Sa che per governare la Birmania avrà bisogno dei militari, gli stessi contro cui oggi scaglia, e a ragione, le sue accuse?
Ho grandi simpatie per i militari. Li associo alla figura di mio padre e non riesco a provare alcun risentimento contro di essi. Sono solo delle pedine manovrate dallo SLORC.


Pensa di uscire dalla Birmania? Molti in Europa, in Giappone, negli Stati Uniti, vorrebbero sentirla parlare dal vivo, chiederle domande, avere risposte dirette.
Non penso che il governo mi permetterebbe di rientrare una volta uscita. E’ sicuramente quello che lo Slorc vorrebbe, ma questo è il mio Paese, questa gente è il mio popolo. Io appartengo a loro. Sono compiaciuta che in Occidente vi siano movimenti di solidarietà con la nostra causa e sono contenta che giornalisti sfidino la censura militare per intervistarmi ben sapendo che, probabilmente, non potranno più rientrare in Birmania. Possiamo unire le nostre forze combattendo ognuno nei nostri rispettivi paesi.

Gli U2 le hanno dedicato una canzone. L’ha sentita?
Sì, certamente. Mi piace e mi piacciono gli U2. Mi ha divertito l’idea di essere diventata anche un soggetto per le loro canzoni.

Penso che l’attenzione della Birmania in Occidente sia dovuto più alla sua figura che a un reale interesse per il futuro della nazione.
Spero che non abbia ragione, ma temo anche io che sia in parte dovuto a questo. Ho paura che, nel caso io muoia o lasci il mondo della politica, l’attenzione internazionale non si focalizzi più su questo nostro martoriato Paese.

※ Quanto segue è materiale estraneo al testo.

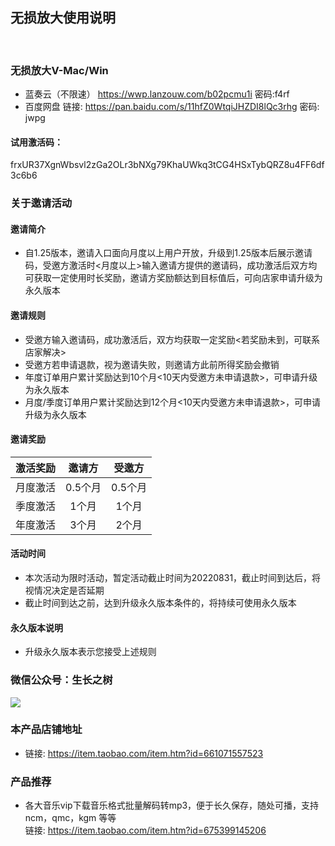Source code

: 
## 无损放大使用说明
<br>

### 无损放大V-Mac/Win

<!-- - 微云（不限速）
链接：https://share.weiyun.com/sZ33HPeZ 密码：qpt33t -->
- 蓝奏云（不限速）
https://wwp.lanzouw.com/b02pcmu1i 密码:f4rf
- 百度网盘
链接: https://pan.baidu.com/s/11hfZ0WtqiJHZDI8lQc3rhg  密码: jwpg

#### 试用激活码：
<g>frxUR37XgnWbsvl2zGa2OLr3bNXg79KhaUWkq3tCG4HSxTybQRZ8u4FF6df3c6b6

### <green>关于邀请活动
#### 邀请简介
- 自1.25版本，邀请入口面向月度以上用户开放，升级到1.25版本后展示邀请码，受邀方激活时<月度以上>输入邀请方提供的邀请码，成功激活后双方均可获取一定使用时长奖励，邀请方奖励额达到目标值后，可向店家申请升级为<green>永久版本
#### 邀请规则
- 受邀方输入邀请码，成功激活后，双方均获取一定奖励<green><若奖励未到，可联系店家解决>
- 受邀方若申请退款，视为邀请失败，则邀请方此前所得奖励会撤销
- 年度订单用户累计奖励达到10个月<10天内受邀方未申请退款>，可申请升级为永久版本
- 月度/季度订单用户累计奖励达到12个月<10天内受邀方未申请退款>，可申请升级为永久版本
#### 邀请奖励
|激活奖励| 邀请方  | 受邀方 |
|:-------:| :-------: | :------: |
|月度激活| 0.5个月 |   0.5个月   |
|季度激活| 1个月 |   1个月   |
|年度激活| 3个月 |   2个月   |

#### 活动时间
- 本次活动为限时活动，暂定活动截止时间为<red>20220831</red>，截止时间到达后，将视情况决定是否延期
- 截止时间到达之前，达到升级永久版本条件的，将持续可使用永久版本

#### 永久版本说明
- 升级永久版本表示您接受上述规则

### <green>微信公众号：生长之树
![](https://jasonmin.github.io/newsky/assets/qrcode_for.jpg)

### <green>本产品店铺地址
- 链接: https://item.taobao.com/item.htm?id=661071557523

### <green>产品推荐
- 各大音乐vip下载音乐格式批量解码转mp3，便于长久保存，随处可播，支持ncm，qmc，kgm 等等      
链接: https://item.taobao.com/item.htm?id=675399145206

<head>
    <link rel="stylesheet" type="text/css" href="../style/style.css">
</head>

In Occidente si discute su come aiutare il movimento democratico birmano a prevalere sui militari. C’è chi parla di boicottare il turismo, chi parla di boicottare le compagnie che hanno interessi in Birmania, chi invece propone un aiuto sostanzioso e decisivo agli stati etnici del nord per combattere militarmente i militari di Yangon.
Molti turisti vengono in Birmania individualmente con l’intento di conoscere più a fondo la realtà del Paese. Questo mi sembra positivo. E’ anche vero, però, che l’industria del turismo arricchisce il governo e i funzionari, ma non credo che un totale boicottaggio in questo senso potrebbe influenzare in modo decisivo la politica birmana. Diverso è il discorso con  le industria che operano nel Paese con l’assenso dei militari. Un boicottaggio mirato contro queste compagnie potrebbe dare qualche risultato positivo. Non sono neppure convinta che aiutare militarmente gli stati del nord a ribellarsi contro i militari sia la soluzione. Creerebbe più caos nel Paese, più miseria e distruzione.